House Styles

Modern Farmhouse Isn’t Dead. It Is Evolving.

Dec. 13, 2019
2 min read

With beautiful reclaimed wood, Edison lights, and large apron sinks, the modern farmhouse style gives the impression of rustic country living without the real farm. But after gaining immense popularity in the past three years, designers are seeing a shift away from the black, white, and wood of American modern farmhouses to colorful kitchens and internationally-inspired details. Trends may come and go, says the New York Times, but the modern farmhouse isn’t going anywhere anytime soon, though it may not look the same next year.

We are living in the age of the Modern Farmhouse.
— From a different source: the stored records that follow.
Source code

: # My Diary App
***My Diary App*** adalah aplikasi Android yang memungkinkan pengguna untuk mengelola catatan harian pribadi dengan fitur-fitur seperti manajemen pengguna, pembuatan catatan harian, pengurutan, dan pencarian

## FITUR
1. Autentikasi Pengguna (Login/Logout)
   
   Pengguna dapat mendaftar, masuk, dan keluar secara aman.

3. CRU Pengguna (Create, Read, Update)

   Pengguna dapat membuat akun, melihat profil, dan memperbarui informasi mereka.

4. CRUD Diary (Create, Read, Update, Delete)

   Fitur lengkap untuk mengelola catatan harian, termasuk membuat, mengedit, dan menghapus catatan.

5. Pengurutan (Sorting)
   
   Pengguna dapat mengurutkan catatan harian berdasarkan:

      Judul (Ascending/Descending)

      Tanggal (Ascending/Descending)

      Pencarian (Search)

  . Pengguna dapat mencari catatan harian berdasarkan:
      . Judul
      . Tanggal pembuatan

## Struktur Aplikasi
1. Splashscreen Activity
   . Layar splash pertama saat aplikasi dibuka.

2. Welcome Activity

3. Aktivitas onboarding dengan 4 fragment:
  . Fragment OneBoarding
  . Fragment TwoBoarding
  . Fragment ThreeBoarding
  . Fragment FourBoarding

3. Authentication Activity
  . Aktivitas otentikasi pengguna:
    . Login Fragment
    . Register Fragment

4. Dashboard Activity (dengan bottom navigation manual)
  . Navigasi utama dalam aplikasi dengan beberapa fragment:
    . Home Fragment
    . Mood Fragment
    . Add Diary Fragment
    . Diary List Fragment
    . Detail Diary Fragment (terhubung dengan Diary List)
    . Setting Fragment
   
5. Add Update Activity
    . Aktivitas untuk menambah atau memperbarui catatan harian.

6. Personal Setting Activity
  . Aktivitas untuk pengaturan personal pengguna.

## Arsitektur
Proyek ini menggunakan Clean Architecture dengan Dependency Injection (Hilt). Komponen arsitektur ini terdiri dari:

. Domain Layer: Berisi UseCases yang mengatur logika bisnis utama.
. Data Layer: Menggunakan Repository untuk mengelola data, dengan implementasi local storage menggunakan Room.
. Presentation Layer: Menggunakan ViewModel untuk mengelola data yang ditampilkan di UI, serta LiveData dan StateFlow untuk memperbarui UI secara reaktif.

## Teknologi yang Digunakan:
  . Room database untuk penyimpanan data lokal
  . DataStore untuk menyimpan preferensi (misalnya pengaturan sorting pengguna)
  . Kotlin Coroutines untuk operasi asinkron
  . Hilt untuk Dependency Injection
This is why so many of our kitchens have apron sinks, Shaker cabinets and industrial lighting, whether the home is a prewar apartment in Manhattan or a split-level in Mamaroneck. A dining room wouldn’t be complete without a table made of reclaimed wood, perhaps from a barn. Not our barn, of course, because who in Westchester or Manhattan has a barn?

The design style, a modern twist on the classic American farmhouse, takes the clean lines of contemporary design and accents them with industrial finishes, all while giving a nod to what is considered homey or rustic. A variation on the shabby chic phenomenon of the 1990s, the look was prominently featured by Chip and Joanna Gaines on the HGTV show, “Fixer Upper,” which ended last year. The couple who rebranded Waco, Texas, as a design destination have temporarily left the airwaves while they prepare to launch their own cable network, but their signature brand of shiplap walls and cozy white sofas doesn’t appear to be going anywhere.

Home décor stores sell decorative accessories that look like someone’s fantasy of what farmers might actually hang on their walls: picture frames fashioned out of faux old wood windows; wood word art — so much word art — that makes stark proclamations in chunky text like “Be a Voice, Not an Echo” or, more to the point for a kitchen wall, “Eat”; and distressed coffee tables that look like they’ve been planted around the family hearth for decades, not recently shipped from China.